Without changing a character, return the entries, but not the images they hold.

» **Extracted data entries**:
-------

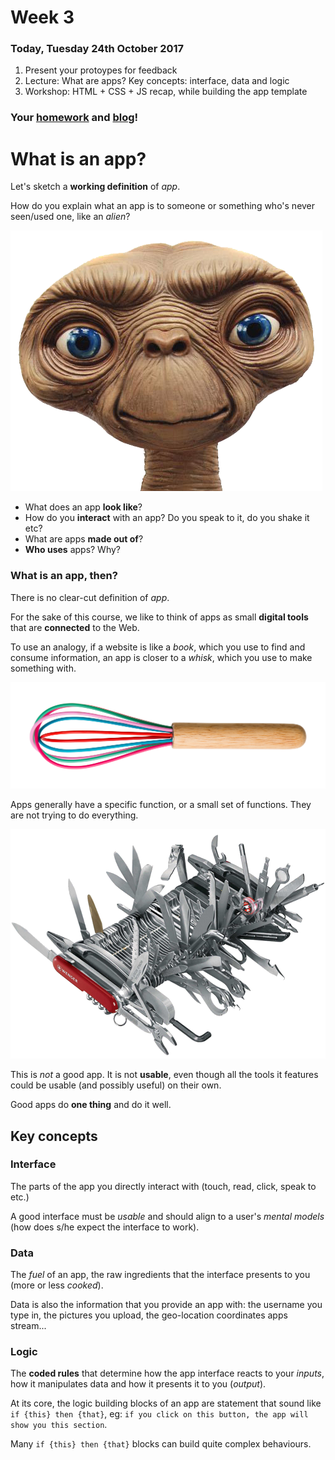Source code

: # Week 3

### Today, Tuesday 24th October 2017

1. Present your protoypes for feedback
2. Lecture: What are apps? Key concepts: interface, data and logic
3. Workshop: HTML + CSS + JS recap, while building the app template

### Your [homework](#homework) and [blog](#blog)!

# What is an app?

Let's sketch a **working definition** of *app*.

How do you explain what an app is to someone or something who's never seen/used one, like an *alien*?

![](assets/et.png)

* What does an app **look like**?  
* How do you **interact** with an app? Do you speak to it, do you shake it etc?
* What are apps **made out of**?
* **Who uses** apps? Why?

### What is an app, then?

There is no clear-cut definition of *app*.

For the sake of this course, we like to think of apps as small **digital tools** that are **connected** to the Web.

To use an analogy, if a website is like a *book*, which you use to find and consume information, an app is closer to a *whisk*, which you use to make something with.

![](assets/whisk.png)

Apps generally have a specific function, or a small set of functions. They are not trying to do everything.

![](assets/swiss-army-knife.png)

This is *not* a good app. It is not **usable**, even though all the tools it features could be usable (and possibly useful) on their own.

Good apps do **one thing** and do it well.

## Key concepts

### Interface

The parts of the app you directly interact with (touch, read, click, speak to etc.)

A good interface must be *usable* and should align to a user's *mental models* (how does s/he expect the interface to work).

### Data

The *fuel* of an app, the raw ingredients that the interface presents to you (more or less *cooked*).

Data is also the information that you provide an app with: the username you type in, the pictures you upload, the geo-location coordinates apps stream...

### Logic

The **coded rules** that determine how the app interface reacts to your *inputs*, how it manipulates data and how it presents it to you (*output*).

At its core, the logic building blocks of an app are statement that sound like `if {this} then {that}`, eg: `if you click on this button, the app will show you this section`.

Many `if {this} then {that}` blocks can build quite complex behaviours.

-------

» **RESPONSE**:
Source code

: # Week 3

### Today, Tuesday 24th October 2017

1. Present your protoypes for feedback
2. Lecture: What are apps? Key concepts: interface, data and logic
3. Workshop: HTML + CSS + JS recap, while building the app template

### Your [homework](#homework) and [blog](#blog)!

# What is an app?

Let's sketch a **working definition** of *app*.

How do you explain what an app is to someone or something who's never seen/used one, like an *alien*?

![](assets/et.png)

* What does an app **look like**?  
* How do you **interact** with an app? Do you speak to it, do you shake it etc?
* What are apps **made out of**?
* **Who uses** apps? Why?

### What is an app, then?

There is no clear-cut definition of *app*.

For the sake of this course, we like to think of apps as small **digital tools** that are **connected** to the Web.

To use an analogy, if a website is like a *book*, which you use to find and consume information, an app is closer to a *whisk*, which you use to make something with.

![](assets/whisk.png)

Apps generally have a specific function, or a small set of functions. They are not trying to do everything.

![](assets/swiss-army-knife.png)

This is *not* a good app. It is not **usable**, even though all the tools it features could be usable (and possibly useful) on their own.

Good apps do **one thing** and do it well.

## Key concepts

### Interface

The parts of the app you directly interact with (touch, read, click, speak to etc.)

A good interface must be *usable* and should align to a user's *mental models* (how does s/he expect the interface to work).

### Data

The *fuel* of an app, the raw ingredients that the interface presents to you (more or less *cooked*).

Data is also the information that you provide an app with: the username you type in, the pictures you upload, the geo-location coordinates apps stream...

### Logic

The **coded rules** that determine how the app interface reacts to your *inputs*, how it manipulates data and how it presents it to you (*output*).

At its core, the logic building blocks of an app are statement that sound like `if {this} then {that}`, eg: `if you click on this button, the app will show you this section`.

Many `if {this} then {that}` blocks can build quite complex behaviours.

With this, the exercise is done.